WHAT THE TASK ASKS. Write out every line below again exactly as it stands, skipping each image.

DATASET RECORDS.
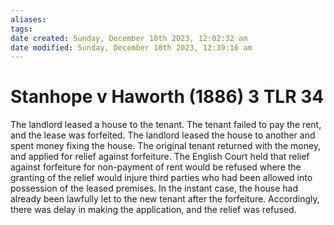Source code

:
 ```yaml
---
aliases: 
tags: 
date created: Sunday, December 10th 2023, 12:02:32 am
date modified: Sunday, December 10th 2023, 12:39:16 am
---
```


# Stanhope v Haworth (1886) 3 TLR 34

The landlord leased a house to the tenant. The tenant failed to pay the rent, and the lease was forfeited. The landlord leased the house to another and spent money fixing the house. The original tenant returned with the money, and applied for relief against forfeiture. The English Court held that relief against forfeiture for non-payment of rent would be refused where the granting of the relief would injure third parties who had been allowed into possession of the leased premises. In the instant case, the house had already been lawfully let to the new tenant after the forfeiture. Accordingly, there was delay in making the application, and the relief was refused.
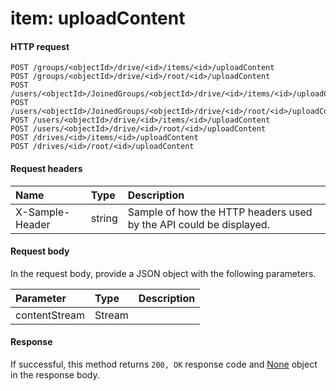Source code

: # item: uploadContent


#### HTTP request
<!-- { "blockType": "ignored" } -->
```http
POST /groups/<objectId>/drive/<id>/items/<id>/uploadContent
POST /groups/<objectId>/drive/<id>/root/<id>/uploadContent
POST /users/<objectId>/JoinedGroups/<objectId>/drive/<id>/items/<id>/uploadContent
POST /users/<objectId>/JoinedGroups/<objectId>/drive/<id>/root/<id>/uploadContent
POST /users/<objectId>/drive/<id>/items/<id>/uploadContent
POST /users/<objectId>/drive/<id>/root/<id>/uploadContent
POST /drives/<id>/items/<id>/uploadContent
POST /drives/<id>/root/<id>/uploadContent
```
#### Request headers
| Name       | Type | Description|
|:---------------|:--------|:----------|
| X-Sample-Header  | string  | Sample of how the HTTP headers used by the API could be displayed.|

#### Request body
In the request body, provide a JSON object with the following parameters.

| Parameter	   | Type	|Description|
|:---------------|:--------|:----------|
|contentStream|Stream||

#### Response
If successful, this method returns `200, OK` response code and [None](../resources/none.md) object in the response body.
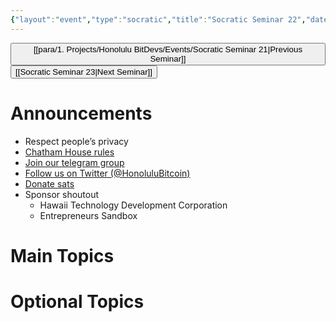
 ```yaml
---
{"layout":"event","type":"socratic","title":"Socratic Seminar 22","date":"2023-05-29","tags":["bitdevs, socratic-22, bitcoin, resource"],"dg-publish":true,"dg-path":"BitDevs/Events/Socratic Seminar 22.md","permalink":"/bit-devs/events/socratic-seminar-22/","dgPassFrontmatter":true,"noteIcon":"3","created":"2023-05-12T19:02:17.526-10:00","updated":"2023-05-12T20:02:12.486-10:00"}
---
```




<button class="obsidian-button previous-seminar">[[para/1. Projects/Honolulu BitDevs/Events/Socratic Seminar 21\|Previous Seminar]]</button> <button class="obsidian-button next-seminar">[[Socratic Seminar 23\|Next Seminar]]</button>

# Announcements

- Respect people’s privacy
- [Chatham House rules](https://www.chathamhouse.org/about-us/chatham-house-rule)
- [Join our telegram group](https://t.me/+Uh9gbHO9EHFkZWJh)
- [Follow us on Twitter (@HonoluluBitcoin)](https://twitter.com/HonoluluBitcoin)
- [Donate sats](http://honolulubitdevs.com/donate)
- Sponsor shoutout
	- Hawaii Technology Development Corporation
	- Entrepreneurs Sandbox

# Main Topics


# Optional Topics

SOLUTION TO THE EXERCISE.
Source code

:
 ```yaml
---
aliases: 
tags: 
date created: Sunday, December 10th 2023, 12:02:32 am
date modified: Sunday, December 10th 2023, 12:39:16 am
---
```


# Stanhope v Haworth (1886) 3 TLR 34

The landlord leased a house to the tenant. The tenant failed to pay the rent, and the lease was forfeited. The landlord leased the house to another and spent money fixing the house. The original tenant returned with the money, and applied for relief against forfeiture. The English Court held that relief against forfeiture for non-payment of rent would be refused where the granting of the relief would injure third parties who had been allowed into possession of the leased premises. In the instant case, the house had already been lawfully let to the new tenant after the forfeiture. Accordingly, there was delay in making the application, and the relief was refused.
Source code

: # item: uploadContent


#### HTTP request
<!-- { "blockType": "ignored" } -->
```http
POST /groups/<objectId>/drive/<id>/items/<id>/uploadContent
POST /groups/<objectId>/drive/<id>/root/<id>/uploadContent
POST /users/<objectId>/JoinedGroups/<objectId>/drive/<id>/items/<id>/uploadContent
POST /users/<objectId>/JoinedGroups/<objectId>/drive/<id>/root/<id>/uploadContent
POST /users/<objectId>/drive/<id>/items/<id>/uploadContent
POST /users/<objectId>/drive/<id>/root/<id>/uploadContent
POST /drives/<id>/items/<id>/uploadContent
POST /drives/<id>/root/<id>/uploadContent
```
#### Request headers
| Name       | Type | Description|
|:---------------|:--------|:----------|
| X-Sample-Header  | string  | Sample of how the HTTP headers used by the API could be displayed.|

#### Request body
In the request body, provide a JSON object with the following parameters.

| Parameter	   | Type	|Description|
|:---------------|:--------|:----------|
|contentStream|Stream||

#### Response
If successful, this method returns `200, OK` response code and [None](../resources/none.md) object in the response body.
 ```yaml
---
{"layout":"event","type":"socratic","title":"Socratic Seminar 22","date":"2023-05-29","tags":["bitdevs, socratic-22, bitcoin, resource"],"dg-publish":true,"dg-path":"BitDevs/Events/Socratic Seminar 22.md","permalink":"/bit-devs/events/socratic-seminar-22/","dgPassFrontmatter":true,"noteIcon":"3","created":"2023-05-12T19:02:17.526-10:00","updated":"2023-05-12T20:02:12.486-10:00"}
---
```




<button class="obsidian-button previous-seminar">[[para/1. Projects/Honolulu BitDevs/Events/Socratic Seminar 21\|Previous Seminar]]</button> <button class="obsidian-button next-seminar">[[Socratic Seminar 23\|Next Seminar]]</button>

# Announcements

- Respect people’s privacy
- [Chatham House rules](https://www.chathamhouse.org/about-us/chatham-house-rule)
- [Join our telegram group](https://t.me/+Uh9gbHO9EHFkZWJh)
- [Follow us on Twitter (@HonoluluBitcoin)](https://twitter.com/HonoluluBitcoin)
- [Donate sats](http://honolulubitdevs.com/donate)
- Sponsor shoutout
	- Hawaii Technology Development Corporation
	- Entrepreneurs Sandbox

# Main Topics


# Optional Topics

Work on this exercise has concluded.